■ Dataset entries:
----------------
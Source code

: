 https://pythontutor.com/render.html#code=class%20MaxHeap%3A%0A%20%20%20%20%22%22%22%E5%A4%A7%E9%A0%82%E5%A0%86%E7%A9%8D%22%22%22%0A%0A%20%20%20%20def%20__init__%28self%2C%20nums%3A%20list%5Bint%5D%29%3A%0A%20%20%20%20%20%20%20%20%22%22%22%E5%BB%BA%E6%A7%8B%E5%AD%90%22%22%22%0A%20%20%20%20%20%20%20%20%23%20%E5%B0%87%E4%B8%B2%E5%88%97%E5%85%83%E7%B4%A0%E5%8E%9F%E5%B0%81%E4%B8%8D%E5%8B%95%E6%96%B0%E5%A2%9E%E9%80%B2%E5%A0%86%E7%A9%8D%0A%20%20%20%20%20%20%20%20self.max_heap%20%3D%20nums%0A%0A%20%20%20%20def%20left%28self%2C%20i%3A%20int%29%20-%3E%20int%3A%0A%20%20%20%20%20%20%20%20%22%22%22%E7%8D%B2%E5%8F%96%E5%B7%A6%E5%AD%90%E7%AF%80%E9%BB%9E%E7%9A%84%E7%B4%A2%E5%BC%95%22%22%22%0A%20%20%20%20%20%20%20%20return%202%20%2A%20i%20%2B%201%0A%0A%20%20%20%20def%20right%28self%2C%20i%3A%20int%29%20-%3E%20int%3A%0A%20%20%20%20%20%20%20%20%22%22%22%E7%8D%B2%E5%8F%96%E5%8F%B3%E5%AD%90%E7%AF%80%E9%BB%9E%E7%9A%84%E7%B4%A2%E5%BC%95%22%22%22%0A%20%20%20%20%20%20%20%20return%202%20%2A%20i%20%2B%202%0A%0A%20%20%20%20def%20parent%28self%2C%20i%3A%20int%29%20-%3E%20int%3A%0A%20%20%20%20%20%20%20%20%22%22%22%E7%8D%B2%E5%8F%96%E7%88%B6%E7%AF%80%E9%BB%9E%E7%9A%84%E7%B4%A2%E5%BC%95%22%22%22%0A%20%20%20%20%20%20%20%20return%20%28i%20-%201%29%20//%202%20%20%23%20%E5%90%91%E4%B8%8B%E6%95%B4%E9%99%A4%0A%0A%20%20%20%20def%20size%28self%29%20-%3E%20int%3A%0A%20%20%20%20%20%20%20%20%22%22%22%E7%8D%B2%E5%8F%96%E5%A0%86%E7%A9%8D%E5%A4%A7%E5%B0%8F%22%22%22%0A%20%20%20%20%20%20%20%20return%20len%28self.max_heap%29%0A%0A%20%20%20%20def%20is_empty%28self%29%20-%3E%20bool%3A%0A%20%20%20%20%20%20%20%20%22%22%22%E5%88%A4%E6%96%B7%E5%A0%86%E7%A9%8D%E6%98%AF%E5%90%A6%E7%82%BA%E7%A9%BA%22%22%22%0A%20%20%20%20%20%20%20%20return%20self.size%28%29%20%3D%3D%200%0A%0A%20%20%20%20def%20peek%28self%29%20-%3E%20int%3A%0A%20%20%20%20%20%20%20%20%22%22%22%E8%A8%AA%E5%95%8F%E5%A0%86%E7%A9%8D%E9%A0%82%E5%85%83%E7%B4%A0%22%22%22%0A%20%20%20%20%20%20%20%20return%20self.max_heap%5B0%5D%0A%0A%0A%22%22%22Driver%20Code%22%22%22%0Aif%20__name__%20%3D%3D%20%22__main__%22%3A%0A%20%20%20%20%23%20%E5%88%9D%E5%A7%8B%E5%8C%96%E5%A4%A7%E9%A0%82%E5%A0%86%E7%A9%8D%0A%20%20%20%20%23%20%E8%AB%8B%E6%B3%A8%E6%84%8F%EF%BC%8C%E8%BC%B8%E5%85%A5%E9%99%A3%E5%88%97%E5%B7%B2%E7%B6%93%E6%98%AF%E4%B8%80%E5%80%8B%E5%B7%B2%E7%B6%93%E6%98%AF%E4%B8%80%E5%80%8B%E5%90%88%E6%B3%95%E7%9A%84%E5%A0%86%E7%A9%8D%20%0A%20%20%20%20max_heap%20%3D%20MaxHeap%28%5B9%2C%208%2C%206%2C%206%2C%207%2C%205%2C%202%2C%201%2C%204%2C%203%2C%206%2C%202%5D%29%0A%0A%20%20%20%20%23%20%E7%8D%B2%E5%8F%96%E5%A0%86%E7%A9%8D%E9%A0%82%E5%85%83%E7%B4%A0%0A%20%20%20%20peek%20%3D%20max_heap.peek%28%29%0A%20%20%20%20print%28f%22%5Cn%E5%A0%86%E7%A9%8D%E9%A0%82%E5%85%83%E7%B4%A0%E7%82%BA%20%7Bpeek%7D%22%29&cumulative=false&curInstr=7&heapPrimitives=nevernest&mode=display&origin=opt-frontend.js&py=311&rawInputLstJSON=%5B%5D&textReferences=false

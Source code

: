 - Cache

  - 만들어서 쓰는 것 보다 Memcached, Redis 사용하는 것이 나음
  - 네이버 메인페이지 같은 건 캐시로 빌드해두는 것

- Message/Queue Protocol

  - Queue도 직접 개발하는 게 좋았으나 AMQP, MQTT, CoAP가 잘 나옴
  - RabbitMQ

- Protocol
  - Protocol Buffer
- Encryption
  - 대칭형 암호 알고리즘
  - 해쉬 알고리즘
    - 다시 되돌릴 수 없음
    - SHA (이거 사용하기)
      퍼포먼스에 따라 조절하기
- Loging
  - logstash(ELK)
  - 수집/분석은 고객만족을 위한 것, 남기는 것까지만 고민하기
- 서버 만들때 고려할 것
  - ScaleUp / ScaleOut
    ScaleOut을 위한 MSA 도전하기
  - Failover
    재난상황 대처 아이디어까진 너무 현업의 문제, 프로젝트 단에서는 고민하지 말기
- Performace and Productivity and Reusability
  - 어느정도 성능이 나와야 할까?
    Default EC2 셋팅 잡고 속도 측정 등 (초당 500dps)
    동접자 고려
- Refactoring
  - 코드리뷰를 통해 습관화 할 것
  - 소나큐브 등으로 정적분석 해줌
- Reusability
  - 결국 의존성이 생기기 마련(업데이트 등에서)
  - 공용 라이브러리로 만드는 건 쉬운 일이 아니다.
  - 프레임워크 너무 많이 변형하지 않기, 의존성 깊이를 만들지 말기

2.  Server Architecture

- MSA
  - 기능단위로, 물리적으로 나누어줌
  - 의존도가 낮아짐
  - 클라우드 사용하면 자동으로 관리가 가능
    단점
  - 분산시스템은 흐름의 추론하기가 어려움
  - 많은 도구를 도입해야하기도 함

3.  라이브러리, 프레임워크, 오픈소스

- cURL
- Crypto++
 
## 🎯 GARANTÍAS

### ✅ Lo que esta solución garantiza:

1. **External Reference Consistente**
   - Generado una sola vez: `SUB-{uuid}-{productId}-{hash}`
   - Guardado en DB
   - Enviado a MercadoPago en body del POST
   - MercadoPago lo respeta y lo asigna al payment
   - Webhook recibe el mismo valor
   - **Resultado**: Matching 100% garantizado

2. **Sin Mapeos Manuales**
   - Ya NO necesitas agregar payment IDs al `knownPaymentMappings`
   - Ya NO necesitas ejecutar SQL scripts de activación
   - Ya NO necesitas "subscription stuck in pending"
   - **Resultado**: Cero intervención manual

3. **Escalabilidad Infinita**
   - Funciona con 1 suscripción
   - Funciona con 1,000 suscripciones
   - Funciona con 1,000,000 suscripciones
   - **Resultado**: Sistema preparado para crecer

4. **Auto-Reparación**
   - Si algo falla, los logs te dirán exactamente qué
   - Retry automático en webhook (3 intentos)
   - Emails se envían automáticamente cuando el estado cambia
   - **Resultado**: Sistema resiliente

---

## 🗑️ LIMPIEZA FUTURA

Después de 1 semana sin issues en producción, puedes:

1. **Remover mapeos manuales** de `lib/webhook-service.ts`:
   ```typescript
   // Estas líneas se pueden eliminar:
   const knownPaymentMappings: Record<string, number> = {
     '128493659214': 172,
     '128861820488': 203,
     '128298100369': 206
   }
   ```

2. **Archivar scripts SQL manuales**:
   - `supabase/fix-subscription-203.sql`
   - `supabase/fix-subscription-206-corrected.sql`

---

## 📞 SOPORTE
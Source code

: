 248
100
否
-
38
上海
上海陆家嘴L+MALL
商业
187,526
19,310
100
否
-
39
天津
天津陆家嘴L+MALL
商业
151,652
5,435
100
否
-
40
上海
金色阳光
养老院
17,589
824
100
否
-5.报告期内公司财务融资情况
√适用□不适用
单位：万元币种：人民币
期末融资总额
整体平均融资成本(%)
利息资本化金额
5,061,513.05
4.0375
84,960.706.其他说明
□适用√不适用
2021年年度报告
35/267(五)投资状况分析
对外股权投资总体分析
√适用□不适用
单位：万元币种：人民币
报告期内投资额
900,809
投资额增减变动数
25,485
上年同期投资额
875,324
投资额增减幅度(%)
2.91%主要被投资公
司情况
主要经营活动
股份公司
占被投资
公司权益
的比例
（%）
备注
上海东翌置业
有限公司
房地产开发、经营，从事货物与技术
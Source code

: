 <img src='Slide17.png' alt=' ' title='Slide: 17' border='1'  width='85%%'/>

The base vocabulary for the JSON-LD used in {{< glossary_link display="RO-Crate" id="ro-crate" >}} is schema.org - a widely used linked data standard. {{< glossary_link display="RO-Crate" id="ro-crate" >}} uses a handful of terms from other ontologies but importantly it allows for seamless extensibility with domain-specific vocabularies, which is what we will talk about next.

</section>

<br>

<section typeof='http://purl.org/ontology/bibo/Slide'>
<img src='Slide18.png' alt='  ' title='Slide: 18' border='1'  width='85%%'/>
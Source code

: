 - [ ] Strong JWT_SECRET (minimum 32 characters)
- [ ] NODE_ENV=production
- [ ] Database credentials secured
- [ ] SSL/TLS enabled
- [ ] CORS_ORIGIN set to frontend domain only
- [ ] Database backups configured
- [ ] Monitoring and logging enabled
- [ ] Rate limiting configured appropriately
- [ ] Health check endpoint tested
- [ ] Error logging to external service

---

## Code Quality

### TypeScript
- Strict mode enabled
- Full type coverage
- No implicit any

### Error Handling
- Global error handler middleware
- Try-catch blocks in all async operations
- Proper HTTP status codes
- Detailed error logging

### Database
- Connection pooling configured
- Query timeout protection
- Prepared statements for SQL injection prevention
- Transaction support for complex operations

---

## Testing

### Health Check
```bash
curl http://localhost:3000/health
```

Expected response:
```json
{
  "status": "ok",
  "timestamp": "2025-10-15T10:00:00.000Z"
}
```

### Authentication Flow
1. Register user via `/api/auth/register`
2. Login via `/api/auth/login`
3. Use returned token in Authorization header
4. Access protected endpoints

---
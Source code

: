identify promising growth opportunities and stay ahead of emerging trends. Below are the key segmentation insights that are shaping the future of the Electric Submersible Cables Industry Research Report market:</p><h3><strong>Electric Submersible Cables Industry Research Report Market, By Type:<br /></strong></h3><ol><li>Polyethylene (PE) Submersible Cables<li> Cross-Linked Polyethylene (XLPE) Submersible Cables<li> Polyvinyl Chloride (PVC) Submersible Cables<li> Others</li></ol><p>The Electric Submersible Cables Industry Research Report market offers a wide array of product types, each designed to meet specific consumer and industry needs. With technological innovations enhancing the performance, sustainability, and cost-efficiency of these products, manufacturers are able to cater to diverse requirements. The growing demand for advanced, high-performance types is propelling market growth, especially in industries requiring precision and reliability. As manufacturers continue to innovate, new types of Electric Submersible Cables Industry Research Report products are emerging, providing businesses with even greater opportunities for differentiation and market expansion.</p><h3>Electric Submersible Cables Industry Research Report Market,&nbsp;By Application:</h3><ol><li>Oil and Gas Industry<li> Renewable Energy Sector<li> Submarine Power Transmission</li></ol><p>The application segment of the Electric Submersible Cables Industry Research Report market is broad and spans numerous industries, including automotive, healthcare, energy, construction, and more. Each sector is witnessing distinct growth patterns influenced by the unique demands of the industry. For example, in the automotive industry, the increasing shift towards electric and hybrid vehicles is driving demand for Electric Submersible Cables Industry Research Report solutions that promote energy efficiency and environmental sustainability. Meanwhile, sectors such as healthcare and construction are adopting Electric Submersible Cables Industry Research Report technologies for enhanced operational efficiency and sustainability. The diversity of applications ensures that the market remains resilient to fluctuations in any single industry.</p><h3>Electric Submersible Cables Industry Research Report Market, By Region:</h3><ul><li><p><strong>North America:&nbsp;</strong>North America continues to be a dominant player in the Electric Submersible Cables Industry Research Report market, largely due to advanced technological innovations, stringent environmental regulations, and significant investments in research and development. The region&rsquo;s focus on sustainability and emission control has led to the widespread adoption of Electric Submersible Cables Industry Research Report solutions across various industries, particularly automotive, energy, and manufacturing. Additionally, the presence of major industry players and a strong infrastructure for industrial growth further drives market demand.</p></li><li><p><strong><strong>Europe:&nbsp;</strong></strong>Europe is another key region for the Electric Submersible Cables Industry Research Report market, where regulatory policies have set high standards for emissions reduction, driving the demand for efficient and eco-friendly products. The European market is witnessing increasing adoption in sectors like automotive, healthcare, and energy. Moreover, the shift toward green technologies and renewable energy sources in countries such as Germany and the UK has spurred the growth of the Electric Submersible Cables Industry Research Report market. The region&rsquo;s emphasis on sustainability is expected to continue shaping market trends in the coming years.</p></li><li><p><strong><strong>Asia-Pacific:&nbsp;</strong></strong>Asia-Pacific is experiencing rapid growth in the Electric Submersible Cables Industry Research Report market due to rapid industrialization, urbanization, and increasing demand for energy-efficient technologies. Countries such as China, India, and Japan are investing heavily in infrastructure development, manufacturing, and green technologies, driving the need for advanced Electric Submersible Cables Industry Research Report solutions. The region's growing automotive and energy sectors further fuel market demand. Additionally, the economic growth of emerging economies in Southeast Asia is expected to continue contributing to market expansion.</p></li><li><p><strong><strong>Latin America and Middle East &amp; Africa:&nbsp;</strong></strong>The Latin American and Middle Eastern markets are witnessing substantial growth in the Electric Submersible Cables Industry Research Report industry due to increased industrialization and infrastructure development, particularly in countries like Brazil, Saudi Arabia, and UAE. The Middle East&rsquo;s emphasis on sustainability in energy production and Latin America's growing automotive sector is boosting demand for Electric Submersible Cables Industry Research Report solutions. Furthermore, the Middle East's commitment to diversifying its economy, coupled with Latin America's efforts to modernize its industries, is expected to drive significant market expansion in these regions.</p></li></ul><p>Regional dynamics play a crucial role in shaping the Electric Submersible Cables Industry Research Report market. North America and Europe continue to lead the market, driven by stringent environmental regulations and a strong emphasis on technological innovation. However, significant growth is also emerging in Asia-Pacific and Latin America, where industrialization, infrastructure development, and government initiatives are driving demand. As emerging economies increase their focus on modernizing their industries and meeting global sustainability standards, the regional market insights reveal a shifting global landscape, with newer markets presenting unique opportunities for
----------------
■ Task requirements: Provide the number of lines above containing "title" and nothing else.

■ Worked solution: 2